Back to the ER with washers and wingnuts in my stomach. What is that makes Sundays so dangerous? It’s not even safe to stay home and order out, not safe to sit in one’s briefs watching football, eating French Fries El Paso from the sandwich joint around the corner. Which loser do they have working the deep fryer on weekends? Because at some point I realize that instead of eating potatoes somehow I’m eating bolts and washers, some of them rusty, all of them dripping in ranch sauce and Texas chili.
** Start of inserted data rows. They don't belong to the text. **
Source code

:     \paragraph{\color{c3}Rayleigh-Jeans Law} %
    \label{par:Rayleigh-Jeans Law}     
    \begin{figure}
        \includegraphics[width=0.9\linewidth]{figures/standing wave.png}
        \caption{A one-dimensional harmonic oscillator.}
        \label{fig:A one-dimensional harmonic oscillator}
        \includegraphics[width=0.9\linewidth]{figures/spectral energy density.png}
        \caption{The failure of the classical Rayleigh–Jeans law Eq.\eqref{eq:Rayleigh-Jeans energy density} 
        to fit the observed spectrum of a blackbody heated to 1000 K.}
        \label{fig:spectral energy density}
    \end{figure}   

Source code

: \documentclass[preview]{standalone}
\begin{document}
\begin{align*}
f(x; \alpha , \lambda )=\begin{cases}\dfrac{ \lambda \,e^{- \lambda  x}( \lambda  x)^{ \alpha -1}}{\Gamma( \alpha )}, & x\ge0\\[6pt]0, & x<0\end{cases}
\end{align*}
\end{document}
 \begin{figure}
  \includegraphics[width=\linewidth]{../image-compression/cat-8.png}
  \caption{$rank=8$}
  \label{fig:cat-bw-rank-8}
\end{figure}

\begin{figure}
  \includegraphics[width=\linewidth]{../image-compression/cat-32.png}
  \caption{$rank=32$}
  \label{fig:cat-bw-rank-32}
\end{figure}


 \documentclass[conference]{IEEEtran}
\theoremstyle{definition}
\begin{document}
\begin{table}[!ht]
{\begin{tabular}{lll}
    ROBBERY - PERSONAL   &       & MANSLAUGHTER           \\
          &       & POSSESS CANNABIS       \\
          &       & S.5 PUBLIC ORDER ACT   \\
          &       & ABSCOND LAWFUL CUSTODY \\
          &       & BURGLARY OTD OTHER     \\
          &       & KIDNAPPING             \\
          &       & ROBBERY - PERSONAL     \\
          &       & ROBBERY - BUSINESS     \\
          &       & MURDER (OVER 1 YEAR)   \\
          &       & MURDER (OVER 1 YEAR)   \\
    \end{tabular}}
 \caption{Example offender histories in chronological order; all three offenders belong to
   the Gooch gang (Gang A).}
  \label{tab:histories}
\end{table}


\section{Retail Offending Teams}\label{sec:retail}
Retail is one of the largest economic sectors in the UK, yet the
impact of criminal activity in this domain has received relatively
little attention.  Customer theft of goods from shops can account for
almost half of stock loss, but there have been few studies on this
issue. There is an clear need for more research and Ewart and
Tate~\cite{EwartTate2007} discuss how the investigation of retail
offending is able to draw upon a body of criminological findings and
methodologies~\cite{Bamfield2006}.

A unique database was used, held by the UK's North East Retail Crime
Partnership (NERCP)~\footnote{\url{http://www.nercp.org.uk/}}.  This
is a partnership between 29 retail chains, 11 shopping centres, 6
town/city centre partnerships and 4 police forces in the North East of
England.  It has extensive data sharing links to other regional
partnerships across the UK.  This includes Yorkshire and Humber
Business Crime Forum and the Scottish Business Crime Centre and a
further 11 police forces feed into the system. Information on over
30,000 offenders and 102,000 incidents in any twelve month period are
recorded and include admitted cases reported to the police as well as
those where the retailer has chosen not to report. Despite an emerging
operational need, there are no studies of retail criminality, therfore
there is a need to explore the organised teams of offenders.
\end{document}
Almost without thinking, I chomp down a few more, because I haven’t eaten all day and the washers actually aren’t too bad, though my jaw and my teeth are starting to hurt, and as I’m sorting through the remaining sludge of ground beef and pepper flakes and grease I can’t recognize all the bits of metal and some of them are sharp and I wake up long enough to realize I can’t digest any of this, that it’s just going to sit in my bowels clinking and clanking, lacerating me from the inside, that I’m about to wind up in the ER waiting room all night, sweating and rocking in my chair from the pain in my gut, blaming the kid at the fryer who couldn’t tell a sack of potatoes from a junk drawer, thinking of my sister’s kitten, who got into the bowl with the rubber bands one day while my sister was away at work, then got fatter and fatter and sicker and sicker until finally he had to have emergency weekend surgery, also remembering how the neighbor’s little girl managed to jam marbles up her nose, so I drove her and her mother down here to the ER on a Sunday afternoon—of course, it’s always a Sunday—where we sat listening to the surgeons explain the procedure, sick with worry and fascinated by the appalling details of anatomy. But this time it is me, it is only myself that I have lost track of, myself that I’m worrying about, and how on earth did I let myself go this badly? How on earth do you explain any of this to children and kittens and fat men, how do you get them to agree that there will be no more eating of marbles or rubberbands or chili-soaked fasteners, because none of us wants to go through this all over again on some future Sunday night.


Jack Mierzwa grew up under a dilapidated water tower spray-painted with the phone number of his high school crush. He attended Case Western Reserve University, acquired a Physics degree, and is currently working on his PhD at an undisclosed location somewhere in the American Southwest. Sometimes he also writes poems, but he’s not allowed to talk about that.